Sebi has miserably failed in looking at rating agencies over IL&FS: Anil Singhvi
You have raised a very important issue and we must learn from IL&FS episode that Sebi has miserably failed in looking at
rating agencies. In fact, if you look at IL&FS, the problem is it has been run like a fiefdom of one man for the last 30 years.
I do not think the board’s oversight was enough in case of IL&FS though the board comprised many serving and retired officers at various points in time, including the larger shareholder, that is LIC. LIC has been a nominee on the board of IL&FS for a long time.
Having said this,
I think the rating agencies have miserably failed in looking at the health of IL&FS. It was like an Amtek Auto, all of a sudden you have a double AA, AAA company getting down to D and this is what rating agencies are doing. There has been really no oversight on the rating agencies.
About the whole methodology and the teams
which are really giving these kinds of ratings, how could an AAA become D overnight on that. That means there is something more wrong in this.

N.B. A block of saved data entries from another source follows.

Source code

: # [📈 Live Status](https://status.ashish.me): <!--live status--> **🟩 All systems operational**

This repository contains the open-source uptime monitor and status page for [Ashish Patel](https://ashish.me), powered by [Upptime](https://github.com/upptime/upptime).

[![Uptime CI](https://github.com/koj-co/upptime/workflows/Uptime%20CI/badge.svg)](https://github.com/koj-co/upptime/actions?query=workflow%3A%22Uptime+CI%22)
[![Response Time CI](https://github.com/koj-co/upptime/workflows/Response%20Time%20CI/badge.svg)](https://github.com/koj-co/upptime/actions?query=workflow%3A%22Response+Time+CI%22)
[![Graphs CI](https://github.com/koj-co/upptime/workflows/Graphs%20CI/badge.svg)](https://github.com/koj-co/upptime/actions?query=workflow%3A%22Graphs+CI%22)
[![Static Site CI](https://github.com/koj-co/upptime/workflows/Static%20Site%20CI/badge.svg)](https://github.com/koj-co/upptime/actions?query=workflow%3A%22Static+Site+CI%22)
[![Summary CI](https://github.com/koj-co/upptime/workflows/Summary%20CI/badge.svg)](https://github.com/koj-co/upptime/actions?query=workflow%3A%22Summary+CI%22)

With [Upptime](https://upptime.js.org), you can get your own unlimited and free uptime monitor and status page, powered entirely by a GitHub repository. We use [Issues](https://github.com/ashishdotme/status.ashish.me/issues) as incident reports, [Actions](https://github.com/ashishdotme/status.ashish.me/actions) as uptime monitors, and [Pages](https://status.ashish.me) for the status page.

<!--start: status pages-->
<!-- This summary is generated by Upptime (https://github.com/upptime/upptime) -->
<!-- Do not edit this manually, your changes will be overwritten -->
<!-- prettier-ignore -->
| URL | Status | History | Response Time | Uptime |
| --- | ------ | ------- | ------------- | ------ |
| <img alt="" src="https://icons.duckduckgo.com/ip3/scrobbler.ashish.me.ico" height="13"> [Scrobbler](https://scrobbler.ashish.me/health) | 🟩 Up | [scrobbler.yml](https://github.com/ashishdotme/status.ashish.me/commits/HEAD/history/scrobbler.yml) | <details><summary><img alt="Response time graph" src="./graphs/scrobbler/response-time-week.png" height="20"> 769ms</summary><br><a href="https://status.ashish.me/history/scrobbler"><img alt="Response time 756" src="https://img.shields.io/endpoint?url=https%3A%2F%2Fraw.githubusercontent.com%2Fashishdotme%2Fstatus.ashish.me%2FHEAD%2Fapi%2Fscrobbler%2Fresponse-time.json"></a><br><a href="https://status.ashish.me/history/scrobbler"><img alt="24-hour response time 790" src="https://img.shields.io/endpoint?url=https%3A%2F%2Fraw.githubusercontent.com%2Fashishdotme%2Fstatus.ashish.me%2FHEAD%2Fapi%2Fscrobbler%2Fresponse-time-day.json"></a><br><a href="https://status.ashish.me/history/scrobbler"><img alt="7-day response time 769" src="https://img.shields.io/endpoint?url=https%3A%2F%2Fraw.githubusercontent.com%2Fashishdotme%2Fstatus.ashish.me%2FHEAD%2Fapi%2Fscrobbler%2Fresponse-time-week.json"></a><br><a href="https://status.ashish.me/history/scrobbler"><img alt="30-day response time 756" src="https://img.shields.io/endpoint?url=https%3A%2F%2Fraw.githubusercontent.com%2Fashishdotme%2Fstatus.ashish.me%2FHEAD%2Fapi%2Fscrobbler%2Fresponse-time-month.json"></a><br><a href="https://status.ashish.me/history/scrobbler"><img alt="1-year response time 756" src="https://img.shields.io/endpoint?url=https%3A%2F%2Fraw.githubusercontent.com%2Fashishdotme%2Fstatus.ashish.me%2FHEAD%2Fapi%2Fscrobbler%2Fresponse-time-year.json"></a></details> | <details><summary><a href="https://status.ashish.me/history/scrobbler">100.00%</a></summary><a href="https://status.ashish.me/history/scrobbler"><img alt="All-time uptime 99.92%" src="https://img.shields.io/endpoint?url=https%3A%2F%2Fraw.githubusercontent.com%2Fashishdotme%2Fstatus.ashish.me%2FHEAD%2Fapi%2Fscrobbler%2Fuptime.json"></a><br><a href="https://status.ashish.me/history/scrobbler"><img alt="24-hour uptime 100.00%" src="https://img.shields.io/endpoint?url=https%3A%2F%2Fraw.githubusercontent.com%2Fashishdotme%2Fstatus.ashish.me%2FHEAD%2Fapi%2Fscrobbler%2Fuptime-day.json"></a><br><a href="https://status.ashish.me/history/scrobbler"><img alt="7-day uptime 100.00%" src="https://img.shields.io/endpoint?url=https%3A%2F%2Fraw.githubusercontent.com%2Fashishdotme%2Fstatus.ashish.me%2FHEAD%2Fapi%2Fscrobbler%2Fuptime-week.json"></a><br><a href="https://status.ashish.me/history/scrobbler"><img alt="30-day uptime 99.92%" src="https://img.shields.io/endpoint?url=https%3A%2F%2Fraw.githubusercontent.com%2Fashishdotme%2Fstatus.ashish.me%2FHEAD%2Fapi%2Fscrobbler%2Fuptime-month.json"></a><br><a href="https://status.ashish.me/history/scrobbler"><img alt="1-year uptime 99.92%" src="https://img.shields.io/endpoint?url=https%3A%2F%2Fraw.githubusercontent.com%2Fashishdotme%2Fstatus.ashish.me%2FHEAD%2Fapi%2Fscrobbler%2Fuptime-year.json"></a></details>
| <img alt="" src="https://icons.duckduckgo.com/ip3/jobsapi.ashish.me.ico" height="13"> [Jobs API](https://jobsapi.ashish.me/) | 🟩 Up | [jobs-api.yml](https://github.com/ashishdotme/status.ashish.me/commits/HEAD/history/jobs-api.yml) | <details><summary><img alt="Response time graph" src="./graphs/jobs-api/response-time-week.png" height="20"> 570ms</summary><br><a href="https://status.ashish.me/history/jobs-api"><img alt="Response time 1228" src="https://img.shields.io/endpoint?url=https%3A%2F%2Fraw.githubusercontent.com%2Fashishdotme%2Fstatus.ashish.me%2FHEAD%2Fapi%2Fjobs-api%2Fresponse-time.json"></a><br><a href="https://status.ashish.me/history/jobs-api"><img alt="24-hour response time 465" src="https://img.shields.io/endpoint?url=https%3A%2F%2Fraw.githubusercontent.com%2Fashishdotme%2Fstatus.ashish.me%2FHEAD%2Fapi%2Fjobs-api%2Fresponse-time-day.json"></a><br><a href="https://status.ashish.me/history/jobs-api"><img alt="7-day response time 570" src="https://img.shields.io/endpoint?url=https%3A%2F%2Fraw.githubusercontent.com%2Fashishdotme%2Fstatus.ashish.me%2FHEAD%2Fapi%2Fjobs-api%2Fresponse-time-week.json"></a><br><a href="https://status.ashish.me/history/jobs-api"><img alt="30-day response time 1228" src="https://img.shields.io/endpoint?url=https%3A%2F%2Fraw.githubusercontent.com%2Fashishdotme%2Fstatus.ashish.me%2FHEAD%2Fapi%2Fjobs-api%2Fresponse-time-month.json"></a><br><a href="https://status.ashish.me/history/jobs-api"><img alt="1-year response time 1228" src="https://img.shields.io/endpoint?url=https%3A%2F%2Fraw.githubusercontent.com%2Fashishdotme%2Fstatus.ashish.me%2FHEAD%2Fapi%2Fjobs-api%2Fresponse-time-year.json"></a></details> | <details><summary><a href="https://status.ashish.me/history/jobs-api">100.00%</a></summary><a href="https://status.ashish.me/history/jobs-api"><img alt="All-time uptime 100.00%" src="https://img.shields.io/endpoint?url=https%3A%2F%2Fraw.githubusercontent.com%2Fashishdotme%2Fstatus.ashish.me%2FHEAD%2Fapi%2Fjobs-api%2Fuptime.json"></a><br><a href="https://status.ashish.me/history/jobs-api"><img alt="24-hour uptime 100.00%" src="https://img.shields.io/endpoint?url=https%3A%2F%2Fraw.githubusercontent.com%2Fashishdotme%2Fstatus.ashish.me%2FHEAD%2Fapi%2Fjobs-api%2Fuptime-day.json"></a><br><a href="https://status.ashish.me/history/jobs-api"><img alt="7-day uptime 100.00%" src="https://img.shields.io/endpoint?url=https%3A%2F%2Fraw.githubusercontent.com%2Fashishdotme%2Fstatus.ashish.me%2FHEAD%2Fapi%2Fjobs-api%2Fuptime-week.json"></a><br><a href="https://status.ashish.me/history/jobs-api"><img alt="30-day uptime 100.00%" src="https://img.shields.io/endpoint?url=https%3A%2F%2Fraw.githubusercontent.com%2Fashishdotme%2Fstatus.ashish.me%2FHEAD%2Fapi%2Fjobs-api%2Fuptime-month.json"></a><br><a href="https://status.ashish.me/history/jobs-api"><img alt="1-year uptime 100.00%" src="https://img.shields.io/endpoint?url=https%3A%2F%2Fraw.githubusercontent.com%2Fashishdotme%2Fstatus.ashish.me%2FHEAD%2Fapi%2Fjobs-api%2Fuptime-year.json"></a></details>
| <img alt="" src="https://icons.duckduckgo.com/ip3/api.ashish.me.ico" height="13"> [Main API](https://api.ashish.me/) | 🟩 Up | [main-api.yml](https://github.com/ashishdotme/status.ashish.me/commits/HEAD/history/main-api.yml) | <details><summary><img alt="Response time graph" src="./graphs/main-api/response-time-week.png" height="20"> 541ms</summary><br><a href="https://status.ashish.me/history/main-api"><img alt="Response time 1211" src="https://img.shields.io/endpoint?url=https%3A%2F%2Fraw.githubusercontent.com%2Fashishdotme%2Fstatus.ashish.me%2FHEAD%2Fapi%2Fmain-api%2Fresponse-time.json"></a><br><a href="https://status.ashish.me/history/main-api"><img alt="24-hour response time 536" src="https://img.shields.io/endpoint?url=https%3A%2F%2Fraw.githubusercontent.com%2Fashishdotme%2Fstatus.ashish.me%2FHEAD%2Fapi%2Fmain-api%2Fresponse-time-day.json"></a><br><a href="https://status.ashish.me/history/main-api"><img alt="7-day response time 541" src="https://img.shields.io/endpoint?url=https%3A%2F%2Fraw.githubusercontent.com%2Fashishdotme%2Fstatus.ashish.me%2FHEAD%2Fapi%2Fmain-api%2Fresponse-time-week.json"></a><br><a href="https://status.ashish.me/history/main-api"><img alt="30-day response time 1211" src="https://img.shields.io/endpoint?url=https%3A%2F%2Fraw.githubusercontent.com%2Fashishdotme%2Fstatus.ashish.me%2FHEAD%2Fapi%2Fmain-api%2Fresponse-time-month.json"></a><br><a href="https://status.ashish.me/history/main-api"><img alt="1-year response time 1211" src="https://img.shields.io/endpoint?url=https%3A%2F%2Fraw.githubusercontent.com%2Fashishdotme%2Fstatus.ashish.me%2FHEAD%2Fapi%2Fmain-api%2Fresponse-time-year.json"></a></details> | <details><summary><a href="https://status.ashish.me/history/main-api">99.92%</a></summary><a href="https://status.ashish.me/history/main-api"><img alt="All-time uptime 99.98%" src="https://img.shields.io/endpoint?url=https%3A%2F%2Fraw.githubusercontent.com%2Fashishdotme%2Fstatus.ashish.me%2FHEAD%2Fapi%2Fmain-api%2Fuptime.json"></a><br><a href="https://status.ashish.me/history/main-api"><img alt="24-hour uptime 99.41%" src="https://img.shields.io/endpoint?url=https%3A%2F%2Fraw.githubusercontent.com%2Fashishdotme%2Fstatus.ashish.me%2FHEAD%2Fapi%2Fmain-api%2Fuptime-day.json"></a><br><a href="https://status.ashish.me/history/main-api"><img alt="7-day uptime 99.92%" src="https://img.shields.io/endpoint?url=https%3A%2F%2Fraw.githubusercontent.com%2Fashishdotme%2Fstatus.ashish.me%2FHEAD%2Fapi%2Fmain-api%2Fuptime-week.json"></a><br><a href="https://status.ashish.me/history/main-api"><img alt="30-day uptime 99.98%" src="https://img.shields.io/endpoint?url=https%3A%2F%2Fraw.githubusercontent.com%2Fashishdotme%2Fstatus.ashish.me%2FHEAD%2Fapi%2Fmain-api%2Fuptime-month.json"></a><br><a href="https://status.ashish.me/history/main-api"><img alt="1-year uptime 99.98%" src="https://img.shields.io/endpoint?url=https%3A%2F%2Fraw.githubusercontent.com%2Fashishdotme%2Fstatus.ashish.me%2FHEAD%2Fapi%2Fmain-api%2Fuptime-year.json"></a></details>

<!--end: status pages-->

I think IL&FS should be a good example and an eye opener for all the regulatory framework in India. It is not a small deal. It is about Rs 1 lakh crore, I do not have any iota of doubt in my mind that most mutual funds and other lenders to IL&FS failed miserably in having a credit assessment.
You just cannot go by the AAA rating and rely on that. Ultimately, you were giving the money to IL&FS which has turned from a financing company into an infrastructure play. Would you have given this kind of money to any other infrastructure company? Answer is no. So you were relying largely on account of the shoddy job by the rating agencies and rating agencies have failed in last two years in many cases on that.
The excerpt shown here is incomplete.